Article By: Ben Giumarra, Spillane Consulting Associates, Inc.
Are you missing an opportunity when you review your HMDA LAR to look beyond technical reporting errors? Does the LAR data have more to tell you?
When I first met John, he asked me: Is it possible for our clients to not only survive these regulatory changes (Dodd-Frank), but actually benefit from them? Well, classic case of John asking a question that seems innocent enough at first, but that actually guides you towards a much larger breakthrough. This is a question, like many others like it, that I wound up thinking about for a long time- notes scribbled down, things discussed … probably could have written a research report on the topic. Ultimately it left me with a bunch of ideas and several conclusions.
One conclusion that I came to is a distaste for doing anything purely for compliance sake. What a waste! I mean, if Massachusetts forces me to renew my driver’s license this year at the DMV, I don’t have a choice – I have to go wait in line for a couple of hours. But doing nothing other than sulking is just letting that requirement hurt me more than it should. Maybe I take the opportunity to meet a friend for lunch who lives near the DMV. Maybe I use it to file some paperwork that will save me time next year. You get the idea – just get over the fact that it’s required and make the best of it. Take control back.
So that train of thought leads me to our topic:
HMDA Now – Going Through the Motions
Every institution does some form of analysis of its HMDA LAR. I think often it’s done to try and catch any HMDA or CRA errors. Often software is used to accomplish this.
I think this is a missed opportunity.
Vision – Making the Most of It
The HMDA LAR can speak volumes about an institution. And not just about whether HMDA reporting errors exist. Obviously there’s CRA compliance. But more importantly, you can analyze the LAR to identify concerns with ECOA notification requirements, with fair lending issues, and with numerous non-compliance items related to efficiency, lost opportunities, and peer comparison.
If you’re using software, there’s normally much more you can get from the statistical reports than you currently are. It can be very helpful in assessing the health of your organization and how it compares to other institutions, nationally and locally.
What You’ll Need
Just looking at the HMDA LAR can be revealing. But you’ll want the ability to compare yourself to peers. Well one way to gather peer data is through the publicly reported HMDA data from the prior year.
For finding out information about other organizations, for free, I like to use the CFPB’s HMDA reporting tool – available here. As an example, it took me about 2 seconds to look up that there were 17,037 originated loans made to male borrowers in Delaware last year, as compared to 8,238 loans to women. Now, I admit I don’t exactly see how that piece of information is helpful to me. But then again, I’m not an executive for a mortgage lender trying to develop a strategy for that region.
For additional comparison purposes, you may need to buy data from The Warren Group or search for articles like this (an article that shows this isn’t a completely original idea of ours today).
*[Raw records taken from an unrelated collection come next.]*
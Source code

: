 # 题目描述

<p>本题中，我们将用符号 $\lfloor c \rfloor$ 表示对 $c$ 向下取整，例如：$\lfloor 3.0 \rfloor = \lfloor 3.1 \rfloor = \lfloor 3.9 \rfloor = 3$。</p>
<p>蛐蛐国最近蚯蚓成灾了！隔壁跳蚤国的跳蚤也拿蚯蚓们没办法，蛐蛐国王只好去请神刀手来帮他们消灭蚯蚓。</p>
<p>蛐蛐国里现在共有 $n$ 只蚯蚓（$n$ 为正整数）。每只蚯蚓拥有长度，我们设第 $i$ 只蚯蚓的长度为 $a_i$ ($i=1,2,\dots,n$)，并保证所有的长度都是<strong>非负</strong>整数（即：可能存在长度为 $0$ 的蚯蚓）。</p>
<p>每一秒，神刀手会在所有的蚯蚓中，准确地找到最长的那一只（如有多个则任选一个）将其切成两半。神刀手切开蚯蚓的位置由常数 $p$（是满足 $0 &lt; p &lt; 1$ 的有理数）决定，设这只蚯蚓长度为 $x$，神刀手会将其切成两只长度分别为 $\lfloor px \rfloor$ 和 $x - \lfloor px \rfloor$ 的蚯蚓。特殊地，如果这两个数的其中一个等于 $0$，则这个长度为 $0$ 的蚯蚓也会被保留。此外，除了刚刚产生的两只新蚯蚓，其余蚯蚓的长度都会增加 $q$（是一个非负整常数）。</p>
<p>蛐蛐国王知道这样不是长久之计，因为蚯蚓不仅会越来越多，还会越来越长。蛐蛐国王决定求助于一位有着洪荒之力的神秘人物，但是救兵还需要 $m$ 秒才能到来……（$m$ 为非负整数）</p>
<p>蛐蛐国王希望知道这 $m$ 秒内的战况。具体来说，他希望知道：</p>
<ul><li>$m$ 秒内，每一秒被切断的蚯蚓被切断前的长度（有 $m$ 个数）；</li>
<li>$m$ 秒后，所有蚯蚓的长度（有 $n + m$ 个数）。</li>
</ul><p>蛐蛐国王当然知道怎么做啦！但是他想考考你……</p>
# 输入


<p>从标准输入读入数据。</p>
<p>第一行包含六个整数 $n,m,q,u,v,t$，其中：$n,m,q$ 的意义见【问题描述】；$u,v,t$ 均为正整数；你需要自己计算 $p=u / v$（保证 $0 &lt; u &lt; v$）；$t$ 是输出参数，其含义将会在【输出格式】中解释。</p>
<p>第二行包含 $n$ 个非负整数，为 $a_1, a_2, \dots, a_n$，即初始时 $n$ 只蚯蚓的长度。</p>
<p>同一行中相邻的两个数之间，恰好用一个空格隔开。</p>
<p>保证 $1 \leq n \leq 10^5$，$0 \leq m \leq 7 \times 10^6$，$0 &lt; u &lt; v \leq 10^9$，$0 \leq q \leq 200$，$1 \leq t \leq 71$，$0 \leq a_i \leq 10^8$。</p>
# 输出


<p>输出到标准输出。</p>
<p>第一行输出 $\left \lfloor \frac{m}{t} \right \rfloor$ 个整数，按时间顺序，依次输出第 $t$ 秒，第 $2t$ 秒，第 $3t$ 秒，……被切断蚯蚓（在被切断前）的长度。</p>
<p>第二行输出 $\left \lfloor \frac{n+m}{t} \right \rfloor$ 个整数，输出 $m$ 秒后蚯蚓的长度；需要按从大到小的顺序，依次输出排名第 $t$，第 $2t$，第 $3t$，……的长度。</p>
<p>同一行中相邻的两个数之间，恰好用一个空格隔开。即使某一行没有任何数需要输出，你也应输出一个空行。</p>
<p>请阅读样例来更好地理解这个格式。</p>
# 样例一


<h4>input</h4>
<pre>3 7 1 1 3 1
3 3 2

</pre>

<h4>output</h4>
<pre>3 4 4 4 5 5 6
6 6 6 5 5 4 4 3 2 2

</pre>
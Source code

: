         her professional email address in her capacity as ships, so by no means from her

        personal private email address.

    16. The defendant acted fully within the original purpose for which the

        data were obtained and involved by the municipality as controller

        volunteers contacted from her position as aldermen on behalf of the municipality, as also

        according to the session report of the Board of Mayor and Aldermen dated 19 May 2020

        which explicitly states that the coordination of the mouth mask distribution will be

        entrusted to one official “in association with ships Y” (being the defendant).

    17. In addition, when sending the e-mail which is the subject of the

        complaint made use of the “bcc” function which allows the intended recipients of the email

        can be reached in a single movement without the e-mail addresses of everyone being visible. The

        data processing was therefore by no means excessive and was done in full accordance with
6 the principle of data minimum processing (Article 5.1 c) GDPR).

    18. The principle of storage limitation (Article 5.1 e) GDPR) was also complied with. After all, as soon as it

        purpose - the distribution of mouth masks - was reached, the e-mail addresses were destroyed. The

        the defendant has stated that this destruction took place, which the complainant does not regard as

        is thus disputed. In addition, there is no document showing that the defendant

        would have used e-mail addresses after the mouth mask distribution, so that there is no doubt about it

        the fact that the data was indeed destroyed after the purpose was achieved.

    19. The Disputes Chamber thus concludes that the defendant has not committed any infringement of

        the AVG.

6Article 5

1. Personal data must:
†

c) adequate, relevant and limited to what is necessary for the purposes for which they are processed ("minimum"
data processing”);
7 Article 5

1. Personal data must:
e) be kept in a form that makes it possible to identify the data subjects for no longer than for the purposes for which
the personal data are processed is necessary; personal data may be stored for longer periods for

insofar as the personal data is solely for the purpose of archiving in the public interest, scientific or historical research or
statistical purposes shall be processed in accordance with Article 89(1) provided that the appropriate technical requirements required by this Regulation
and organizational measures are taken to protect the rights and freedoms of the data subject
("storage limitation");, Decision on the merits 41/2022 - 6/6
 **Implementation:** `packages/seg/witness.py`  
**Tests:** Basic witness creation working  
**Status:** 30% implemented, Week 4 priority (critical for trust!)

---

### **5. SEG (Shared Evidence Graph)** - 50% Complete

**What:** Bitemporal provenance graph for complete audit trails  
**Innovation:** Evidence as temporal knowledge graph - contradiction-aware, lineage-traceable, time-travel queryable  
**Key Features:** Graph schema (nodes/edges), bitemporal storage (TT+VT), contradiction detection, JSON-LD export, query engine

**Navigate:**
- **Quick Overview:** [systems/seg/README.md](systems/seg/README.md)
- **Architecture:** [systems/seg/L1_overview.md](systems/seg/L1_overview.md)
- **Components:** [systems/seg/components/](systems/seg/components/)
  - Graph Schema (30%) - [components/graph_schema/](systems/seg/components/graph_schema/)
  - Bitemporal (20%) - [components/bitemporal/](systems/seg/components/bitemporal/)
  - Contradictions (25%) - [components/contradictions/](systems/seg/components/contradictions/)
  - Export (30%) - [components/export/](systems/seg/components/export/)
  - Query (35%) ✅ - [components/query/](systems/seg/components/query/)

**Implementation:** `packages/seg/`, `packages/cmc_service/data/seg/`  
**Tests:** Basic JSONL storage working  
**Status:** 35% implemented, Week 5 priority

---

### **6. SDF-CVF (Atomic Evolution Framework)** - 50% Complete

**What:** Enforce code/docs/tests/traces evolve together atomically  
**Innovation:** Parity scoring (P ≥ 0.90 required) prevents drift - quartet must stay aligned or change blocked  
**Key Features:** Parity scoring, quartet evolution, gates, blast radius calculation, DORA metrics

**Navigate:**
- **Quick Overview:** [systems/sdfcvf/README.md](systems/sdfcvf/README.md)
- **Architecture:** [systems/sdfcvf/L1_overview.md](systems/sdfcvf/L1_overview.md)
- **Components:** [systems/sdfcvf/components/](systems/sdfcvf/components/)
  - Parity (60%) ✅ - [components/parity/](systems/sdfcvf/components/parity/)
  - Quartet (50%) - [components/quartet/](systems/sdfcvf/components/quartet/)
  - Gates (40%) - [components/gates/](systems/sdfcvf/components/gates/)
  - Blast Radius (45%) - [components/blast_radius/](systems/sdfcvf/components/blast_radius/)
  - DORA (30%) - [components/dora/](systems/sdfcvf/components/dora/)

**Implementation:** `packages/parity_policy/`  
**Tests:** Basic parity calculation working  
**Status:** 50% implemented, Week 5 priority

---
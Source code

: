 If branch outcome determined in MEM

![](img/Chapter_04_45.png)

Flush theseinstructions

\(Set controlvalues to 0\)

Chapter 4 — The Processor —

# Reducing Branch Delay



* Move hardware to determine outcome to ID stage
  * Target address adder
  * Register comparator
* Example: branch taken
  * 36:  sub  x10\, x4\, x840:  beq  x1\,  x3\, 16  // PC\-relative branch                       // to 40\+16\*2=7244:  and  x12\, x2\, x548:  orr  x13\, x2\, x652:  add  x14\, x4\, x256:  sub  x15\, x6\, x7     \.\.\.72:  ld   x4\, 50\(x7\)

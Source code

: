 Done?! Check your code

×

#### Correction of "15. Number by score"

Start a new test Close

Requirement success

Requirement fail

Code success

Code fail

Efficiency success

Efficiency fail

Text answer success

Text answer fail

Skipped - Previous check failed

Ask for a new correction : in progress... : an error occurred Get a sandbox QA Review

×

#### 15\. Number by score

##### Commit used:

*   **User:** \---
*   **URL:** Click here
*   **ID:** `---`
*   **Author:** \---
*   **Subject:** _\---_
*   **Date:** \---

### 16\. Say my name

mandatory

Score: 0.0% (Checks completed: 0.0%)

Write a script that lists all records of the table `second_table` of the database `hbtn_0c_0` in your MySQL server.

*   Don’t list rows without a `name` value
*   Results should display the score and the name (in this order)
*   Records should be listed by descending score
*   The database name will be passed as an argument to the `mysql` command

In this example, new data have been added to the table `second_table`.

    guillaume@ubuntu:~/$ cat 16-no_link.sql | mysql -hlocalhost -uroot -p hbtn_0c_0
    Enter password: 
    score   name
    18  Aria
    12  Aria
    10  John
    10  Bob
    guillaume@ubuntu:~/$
Apply Some Real-Life Examples
Without further delay, let’s go through some real examples of this type of analysis. (Again, imagine that you’re at your desk and already have to go through fair lending reports – let’s make the best of it!)
Number of Denials & Origination Rates
Relying on national statistics, it’s common to see this at about 16% of your reportable transactions. Look for large deviations from this, from competitors, and from past years.
In a similar vein, what’s your origination percentage overall? See the article above to compare yourself to peers (although you could get more specific data for local peers): For example, small lenders and community banks are at about 70% origination rate. How about an average 67% origination rate for conventional home purchases, 65% to middle/upper income census tracts, 60% by lenders with $10 billion or more in assets, NCUA credit unions at 58%, etc. If you have a middle/upper income census tract and a 40% origination rate – maybe it’s worth asking if something is wrong? Same thing if you’re a small community lender with a 55% origination rate.
Time for Denials
How many loans are you denying beyond 100 days? Whether or not you see a fair lending risk here, this is a sign of a department that may have an opportunity to improve customer service … imagine trying to get a loan but ultimately getting denied after working on it for 100 days? Sounds like an upset customer and a clogged up pipeline.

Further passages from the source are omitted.